Rendered images with source text:
----

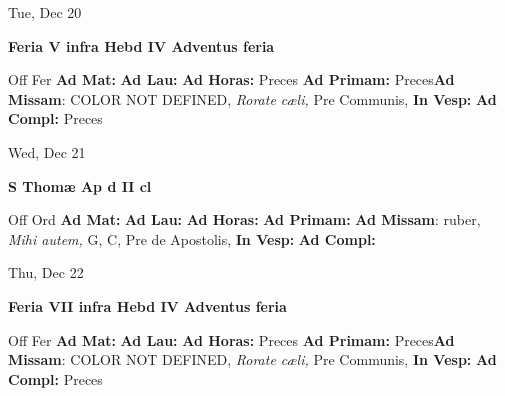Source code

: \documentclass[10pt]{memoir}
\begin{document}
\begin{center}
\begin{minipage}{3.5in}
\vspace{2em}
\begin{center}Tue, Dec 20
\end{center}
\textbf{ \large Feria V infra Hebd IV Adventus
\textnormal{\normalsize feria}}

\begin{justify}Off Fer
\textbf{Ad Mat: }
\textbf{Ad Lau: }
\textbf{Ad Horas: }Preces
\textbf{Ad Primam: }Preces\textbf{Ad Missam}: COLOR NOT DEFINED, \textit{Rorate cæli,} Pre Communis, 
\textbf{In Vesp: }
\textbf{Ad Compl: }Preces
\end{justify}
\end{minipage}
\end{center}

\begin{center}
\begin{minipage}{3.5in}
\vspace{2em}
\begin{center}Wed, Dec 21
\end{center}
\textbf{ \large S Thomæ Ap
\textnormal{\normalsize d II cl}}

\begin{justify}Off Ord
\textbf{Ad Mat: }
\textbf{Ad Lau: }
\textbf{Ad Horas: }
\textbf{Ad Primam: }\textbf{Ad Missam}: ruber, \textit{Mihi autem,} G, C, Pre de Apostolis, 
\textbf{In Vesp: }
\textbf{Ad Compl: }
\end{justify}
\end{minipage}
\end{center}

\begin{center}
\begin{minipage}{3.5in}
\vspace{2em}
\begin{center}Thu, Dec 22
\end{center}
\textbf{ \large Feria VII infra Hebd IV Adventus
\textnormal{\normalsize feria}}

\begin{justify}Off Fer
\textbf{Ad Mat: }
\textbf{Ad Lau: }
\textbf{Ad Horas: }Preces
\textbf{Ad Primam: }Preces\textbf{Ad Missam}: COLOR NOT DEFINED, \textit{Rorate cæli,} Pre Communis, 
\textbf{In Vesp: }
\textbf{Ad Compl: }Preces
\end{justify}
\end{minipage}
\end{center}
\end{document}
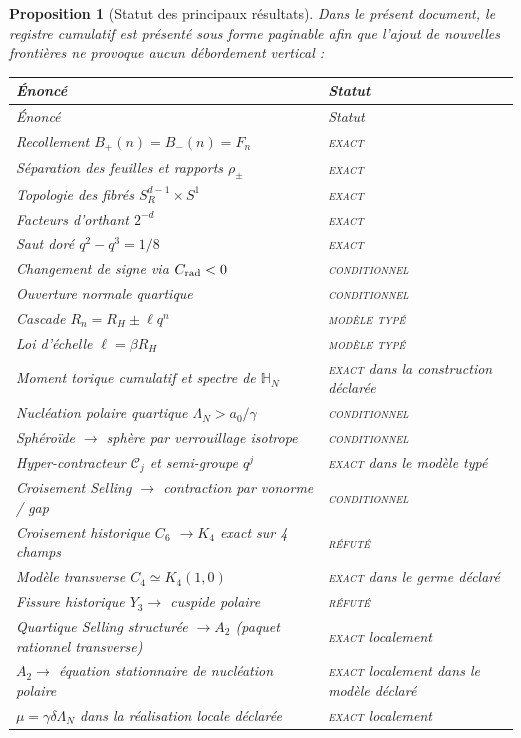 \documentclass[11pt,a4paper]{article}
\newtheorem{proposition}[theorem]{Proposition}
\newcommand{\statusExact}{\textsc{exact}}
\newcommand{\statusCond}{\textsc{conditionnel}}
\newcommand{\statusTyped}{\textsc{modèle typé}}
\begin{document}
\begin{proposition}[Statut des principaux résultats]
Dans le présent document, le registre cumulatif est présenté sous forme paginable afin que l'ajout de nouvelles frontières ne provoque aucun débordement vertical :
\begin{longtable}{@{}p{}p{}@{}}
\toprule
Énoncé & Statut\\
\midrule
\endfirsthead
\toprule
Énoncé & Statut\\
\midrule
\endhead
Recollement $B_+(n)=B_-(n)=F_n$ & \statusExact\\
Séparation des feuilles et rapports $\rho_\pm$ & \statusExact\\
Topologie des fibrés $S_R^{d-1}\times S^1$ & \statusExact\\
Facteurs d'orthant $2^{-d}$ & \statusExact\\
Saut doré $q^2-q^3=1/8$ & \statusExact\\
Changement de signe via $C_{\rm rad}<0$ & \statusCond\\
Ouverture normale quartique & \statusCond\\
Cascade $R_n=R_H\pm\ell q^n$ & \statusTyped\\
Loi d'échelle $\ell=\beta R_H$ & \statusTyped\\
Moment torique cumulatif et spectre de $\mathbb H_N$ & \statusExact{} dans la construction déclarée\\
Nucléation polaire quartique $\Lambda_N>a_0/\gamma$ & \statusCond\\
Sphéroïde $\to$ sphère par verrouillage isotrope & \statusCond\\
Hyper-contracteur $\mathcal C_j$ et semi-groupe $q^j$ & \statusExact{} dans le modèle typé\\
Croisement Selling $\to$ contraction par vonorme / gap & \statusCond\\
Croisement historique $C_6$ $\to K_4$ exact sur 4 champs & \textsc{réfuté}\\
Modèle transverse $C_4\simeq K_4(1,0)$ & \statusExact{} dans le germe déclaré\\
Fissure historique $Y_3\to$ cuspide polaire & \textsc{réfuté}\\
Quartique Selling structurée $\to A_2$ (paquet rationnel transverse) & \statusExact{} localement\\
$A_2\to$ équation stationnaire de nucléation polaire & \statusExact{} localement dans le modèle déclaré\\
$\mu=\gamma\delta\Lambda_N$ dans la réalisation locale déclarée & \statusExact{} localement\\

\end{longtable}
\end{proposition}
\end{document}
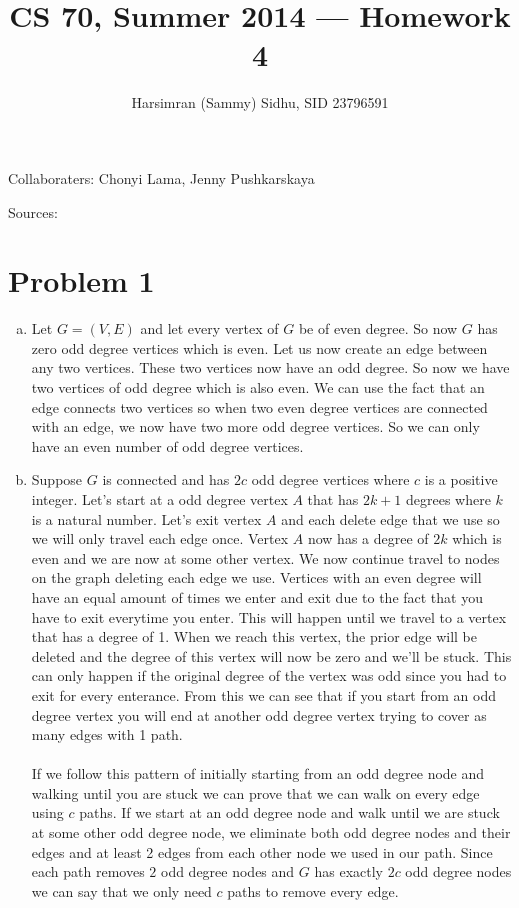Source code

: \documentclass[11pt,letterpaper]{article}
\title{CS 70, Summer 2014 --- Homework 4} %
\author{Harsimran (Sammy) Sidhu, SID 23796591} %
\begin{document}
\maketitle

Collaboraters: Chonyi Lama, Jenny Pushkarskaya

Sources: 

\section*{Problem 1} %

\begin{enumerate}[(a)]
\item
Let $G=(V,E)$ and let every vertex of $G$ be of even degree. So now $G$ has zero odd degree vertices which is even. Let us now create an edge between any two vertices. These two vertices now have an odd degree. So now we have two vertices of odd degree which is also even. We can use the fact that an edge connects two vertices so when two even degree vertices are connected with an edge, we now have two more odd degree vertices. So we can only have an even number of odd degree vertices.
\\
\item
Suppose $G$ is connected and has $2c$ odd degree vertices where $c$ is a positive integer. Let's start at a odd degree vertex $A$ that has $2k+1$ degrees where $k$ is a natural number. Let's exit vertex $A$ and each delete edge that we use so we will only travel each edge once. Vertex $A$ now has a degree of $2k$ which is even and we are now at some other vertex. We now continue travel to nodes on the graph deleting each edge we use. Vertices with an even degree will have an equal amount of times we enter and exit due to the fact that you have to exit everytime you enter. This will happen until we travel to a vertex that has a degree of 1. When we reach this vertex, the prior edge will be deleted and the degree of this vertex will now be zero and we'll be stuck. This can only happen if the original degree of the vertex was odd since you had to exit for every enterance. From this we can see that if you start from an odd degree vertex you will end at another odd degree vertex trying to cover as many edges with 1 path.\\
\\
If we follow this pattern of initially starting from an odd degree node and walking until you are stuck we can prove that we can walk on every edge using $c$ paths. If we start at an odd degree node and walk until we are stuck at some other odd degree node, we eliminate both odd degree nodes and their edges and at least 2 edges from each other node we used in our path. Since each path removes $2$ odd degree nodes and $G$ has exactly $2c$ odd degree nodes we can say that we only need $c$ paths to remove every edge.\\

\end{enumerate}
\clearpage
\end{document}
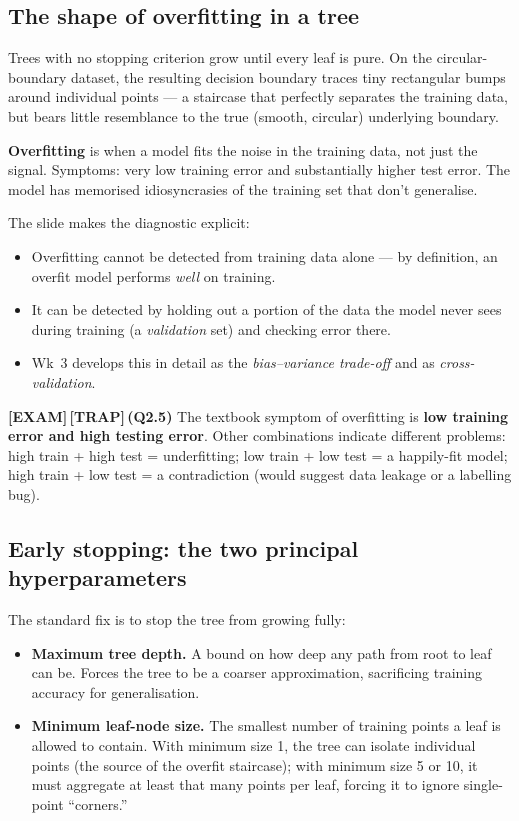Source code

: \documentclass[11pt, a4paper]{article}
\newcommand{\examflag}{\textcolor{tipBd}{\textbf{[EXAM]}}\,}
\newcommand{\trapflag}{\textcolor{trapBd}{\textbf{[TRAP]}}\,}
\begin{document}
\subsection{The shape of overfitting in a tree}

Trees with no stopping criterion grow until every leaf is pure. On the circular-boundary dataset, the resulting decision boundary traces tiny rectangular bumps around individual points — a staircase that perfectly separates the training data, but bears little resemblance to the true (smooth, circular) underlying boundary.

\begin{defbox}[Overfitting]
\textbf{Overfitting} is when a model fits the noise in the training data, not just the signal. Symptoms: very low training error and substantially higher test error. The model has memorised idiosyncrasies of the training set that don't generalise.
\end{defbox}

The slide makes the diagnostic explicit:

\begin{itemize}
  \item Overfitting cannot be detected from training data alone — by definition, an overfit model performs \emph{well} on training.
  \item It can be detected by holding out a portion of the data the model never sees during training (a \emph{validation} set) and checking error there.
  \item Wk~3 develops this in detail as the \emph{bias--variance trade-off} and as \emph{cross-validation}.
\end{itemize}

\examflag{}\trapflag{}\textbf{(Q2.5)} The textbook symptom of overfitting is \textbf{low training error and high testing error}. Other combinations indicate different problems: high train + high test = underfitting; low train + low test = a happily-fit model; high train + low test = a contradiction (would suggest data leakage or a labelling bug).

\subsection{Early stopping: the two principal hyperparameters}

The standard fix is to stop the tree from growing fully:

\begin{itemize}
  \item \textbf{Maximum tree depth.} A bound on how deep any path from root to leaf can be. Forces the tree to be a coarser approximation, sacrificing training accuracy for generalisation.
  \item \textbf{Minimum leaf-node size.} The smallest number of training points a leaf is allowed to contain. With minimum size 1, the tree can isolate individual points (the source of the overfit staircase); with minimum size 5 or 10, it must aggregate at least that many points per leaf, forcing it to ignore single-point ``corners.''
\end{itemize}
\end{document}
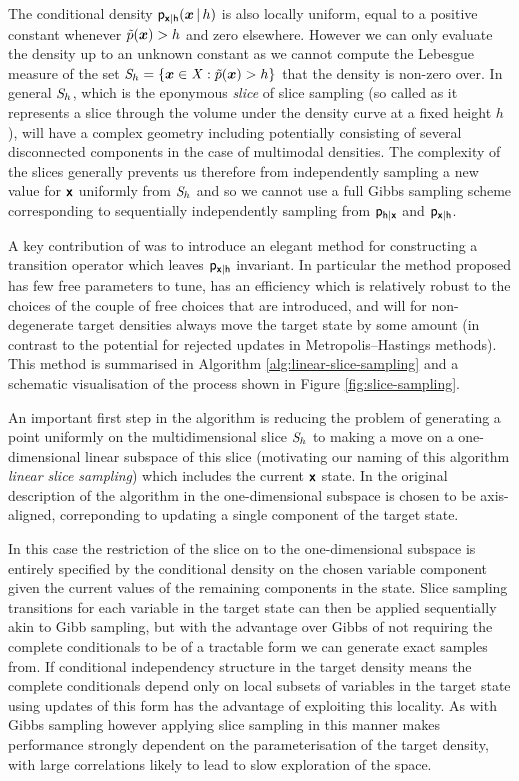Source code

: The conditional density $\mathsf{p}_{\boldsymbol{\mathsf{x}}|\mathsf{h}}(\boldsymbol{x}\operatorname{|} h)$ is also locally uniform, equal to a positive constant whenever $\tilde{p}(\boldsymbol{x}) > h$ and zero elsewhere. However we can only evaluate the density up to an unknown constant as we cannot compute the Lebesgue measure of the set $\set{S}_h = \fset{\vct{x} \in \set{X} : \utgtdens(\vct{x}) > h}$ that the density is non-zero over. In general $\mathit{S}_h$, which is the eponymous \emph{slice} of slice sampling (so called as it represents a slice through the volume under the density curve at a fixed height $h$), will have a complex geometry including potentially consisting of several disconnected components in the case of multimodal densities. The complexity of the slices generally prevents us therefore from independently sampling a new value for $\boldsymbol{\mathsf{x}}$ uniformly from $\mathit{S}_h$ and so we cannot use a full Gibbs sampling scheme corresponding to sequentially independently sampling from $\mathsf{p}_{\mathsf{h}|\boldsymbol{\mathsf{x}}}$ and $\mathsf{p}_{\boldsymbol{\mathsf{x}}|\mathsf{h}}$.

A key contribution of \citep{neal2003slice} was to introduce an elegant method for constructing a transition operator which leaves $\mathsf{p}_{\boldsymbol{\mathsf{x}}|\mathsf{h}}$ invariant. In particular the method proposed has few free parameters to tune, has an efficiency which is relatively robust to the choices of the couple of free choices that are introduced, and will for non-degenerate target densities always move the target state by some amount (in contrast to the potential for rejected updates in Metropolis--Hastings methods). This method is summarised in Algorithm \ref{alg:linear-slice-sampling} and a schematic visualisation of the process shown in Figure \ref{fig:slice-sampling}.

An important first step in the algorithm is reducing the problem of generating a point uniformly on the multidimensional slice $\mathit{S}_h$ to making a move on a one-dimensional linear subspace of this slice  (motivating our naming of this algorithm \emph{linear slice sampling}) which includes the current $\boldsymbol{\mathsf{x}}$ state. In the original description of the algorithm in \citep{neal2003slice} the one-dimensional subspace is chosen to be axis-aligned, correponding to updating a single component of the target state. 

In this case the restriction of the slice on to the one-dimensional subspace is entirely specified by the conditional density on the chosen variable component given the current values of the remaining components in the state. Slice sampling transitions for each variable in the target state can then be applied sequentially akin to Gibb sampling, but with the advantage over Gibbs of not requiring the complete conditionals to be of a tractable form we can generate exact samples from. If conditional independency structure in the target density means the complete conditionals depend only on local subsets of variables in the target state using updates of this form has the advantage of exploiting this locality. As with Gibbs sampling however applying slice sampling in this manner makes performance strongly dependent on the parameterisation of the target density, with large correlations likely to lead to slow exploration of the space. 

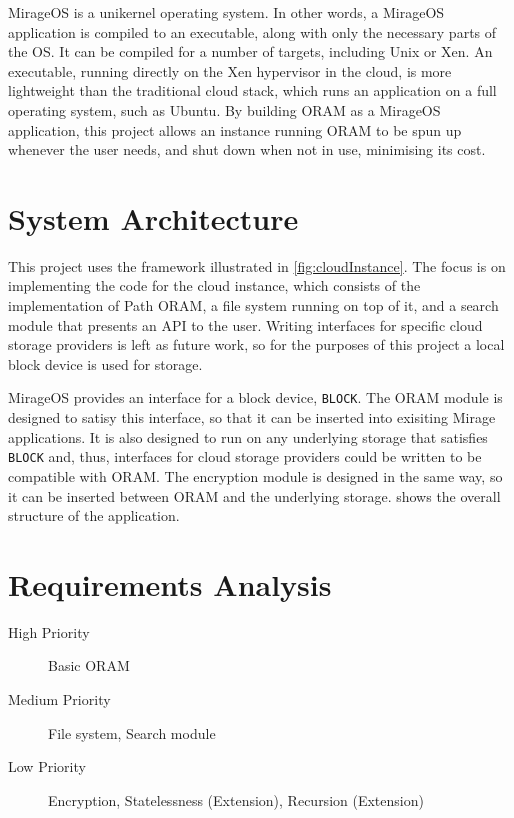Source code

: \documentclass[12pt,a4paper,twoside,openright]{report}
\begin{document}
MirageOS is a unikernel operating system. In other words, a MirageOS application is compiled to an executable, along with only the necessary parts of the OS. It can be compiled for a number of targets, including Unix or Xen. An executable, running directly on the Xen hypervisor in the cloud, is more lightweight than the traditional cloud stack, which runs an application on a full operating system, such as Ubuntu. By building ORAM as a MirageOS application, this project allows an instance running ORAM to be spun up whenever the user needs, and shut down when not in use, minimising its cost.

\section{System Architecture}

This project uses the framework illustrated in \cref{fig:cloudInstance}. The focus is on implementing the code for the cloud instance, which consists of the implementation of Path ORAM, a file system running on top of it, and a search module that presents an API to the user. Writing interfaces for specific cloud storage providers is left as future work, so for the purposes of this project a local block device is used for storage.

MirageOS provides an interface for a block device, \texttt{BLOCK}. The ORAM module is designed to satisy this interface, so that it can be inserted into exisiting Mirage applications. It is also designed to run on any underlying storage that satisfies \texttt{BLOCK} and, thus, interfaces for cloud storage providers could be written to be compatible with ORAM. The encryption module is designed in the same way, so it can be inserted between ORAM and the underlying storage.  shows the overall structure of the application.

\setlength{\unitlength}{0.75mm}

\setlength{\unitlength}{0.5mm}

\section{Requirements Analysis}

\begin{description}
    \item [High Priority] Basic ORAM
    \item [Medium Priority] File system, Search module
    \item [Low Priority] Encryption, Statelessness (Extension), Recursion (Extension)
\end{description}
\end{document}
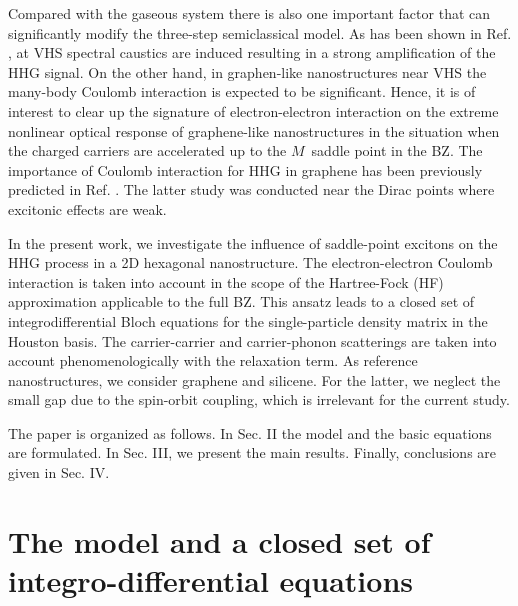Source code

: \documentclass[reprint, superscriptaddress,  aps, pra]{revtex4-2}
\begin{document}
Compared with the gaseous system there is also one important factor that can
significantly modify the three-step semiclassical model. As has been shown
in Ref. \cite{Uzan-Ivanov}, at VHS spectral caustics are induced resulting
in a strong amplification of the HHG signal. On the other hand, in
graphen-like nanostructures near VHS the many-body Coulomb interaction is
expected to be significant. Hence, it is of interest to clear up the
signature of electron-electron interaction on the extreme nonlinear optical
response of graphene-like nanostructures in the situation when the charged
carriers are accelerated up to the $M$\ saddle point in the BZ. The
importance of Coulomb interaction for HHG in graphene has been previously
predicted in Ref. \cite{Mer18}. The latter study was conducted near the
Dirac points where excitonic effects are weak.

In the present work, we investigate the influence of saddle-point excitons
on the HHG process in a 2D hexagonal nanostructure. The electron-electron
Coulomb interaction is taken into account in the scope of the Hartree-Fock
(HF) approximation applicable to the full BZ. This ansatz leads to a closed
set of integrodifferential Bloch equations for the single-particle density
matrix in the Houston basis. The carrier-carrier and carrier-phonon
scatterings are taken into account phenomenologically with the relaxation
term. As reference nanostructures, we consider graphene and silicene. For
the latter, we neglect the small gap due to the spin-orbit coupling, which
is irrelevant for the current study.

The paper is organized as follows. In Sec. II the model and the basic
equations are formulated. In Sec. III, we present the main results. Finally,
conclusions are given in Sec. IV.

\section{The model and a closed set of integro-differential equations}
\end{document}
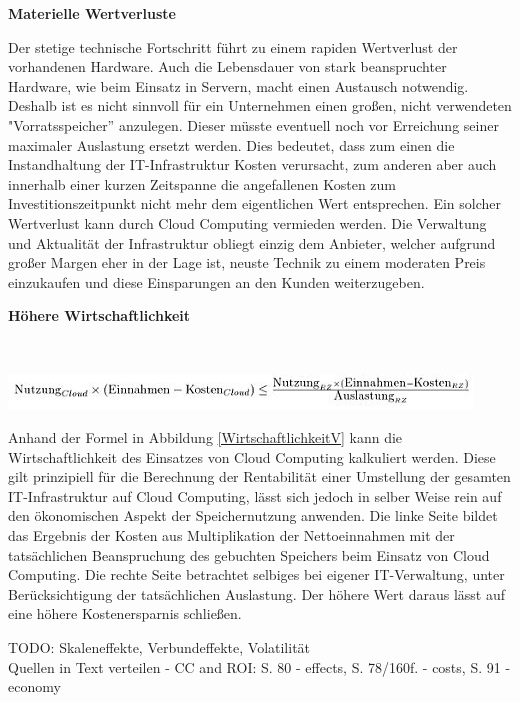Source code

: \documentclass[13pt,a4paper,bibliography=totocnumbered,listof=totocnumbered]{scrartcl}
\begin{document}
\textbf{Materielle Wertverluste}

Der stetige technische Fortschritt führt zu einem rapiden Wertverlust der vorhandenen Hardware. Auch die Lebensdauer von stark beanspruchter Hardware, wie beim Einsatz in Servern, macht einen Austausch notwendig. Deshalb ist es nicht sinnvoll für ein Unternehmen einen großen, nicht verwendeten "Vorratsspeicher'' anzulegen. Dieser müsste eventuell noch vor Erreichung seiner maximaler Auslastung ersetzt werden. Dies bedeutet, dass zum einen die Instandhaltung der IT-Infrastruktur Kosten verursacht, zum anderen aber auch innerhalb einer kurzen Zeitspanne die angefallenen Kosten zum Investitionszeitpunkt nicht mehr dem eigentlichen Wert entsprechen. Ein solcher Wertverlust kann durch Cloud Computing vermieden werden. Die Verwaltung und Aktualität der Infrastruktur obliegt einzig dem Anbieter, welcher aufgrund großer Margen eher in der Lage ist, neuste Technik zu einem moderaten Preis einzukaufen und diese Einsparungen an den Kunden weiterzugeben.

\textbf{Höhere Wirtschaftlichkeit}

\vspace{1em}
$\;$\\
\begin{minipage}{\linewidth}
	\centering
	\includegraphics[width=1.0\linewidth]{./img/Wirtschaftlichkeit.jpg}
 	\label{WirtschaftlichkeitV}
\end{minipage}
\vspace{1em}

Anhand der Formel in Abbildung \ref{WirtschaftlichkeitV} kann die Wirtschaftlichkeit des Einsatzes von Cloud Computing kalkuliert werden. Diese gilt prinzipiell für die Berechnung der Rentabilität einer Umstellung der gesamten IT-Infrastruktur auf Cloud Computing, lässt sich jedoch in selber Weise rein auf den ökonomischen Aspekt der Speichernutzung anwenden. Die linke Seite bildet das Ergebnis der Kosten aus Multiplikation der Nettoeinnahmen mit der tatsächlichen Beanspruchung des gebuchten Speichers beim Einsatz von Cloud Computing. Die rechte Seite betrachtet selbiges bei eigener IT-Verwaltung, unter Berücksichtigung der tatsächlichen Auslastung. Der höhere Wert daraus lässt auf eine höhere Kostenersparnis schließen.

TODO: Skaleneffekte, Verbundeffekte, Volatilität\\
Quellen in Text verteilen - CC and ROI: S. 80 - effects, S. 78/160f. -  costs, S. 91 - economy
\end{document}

----

Requirement: What lines in the data hold the word "equations"? Return them.

Answer to the problem:
set of integrodifferential Bloch equations for the single-particle density
equations are formulated. In Sec. III, we present the main results. Finally,
\section{The model and a closed set of integro-differential equations}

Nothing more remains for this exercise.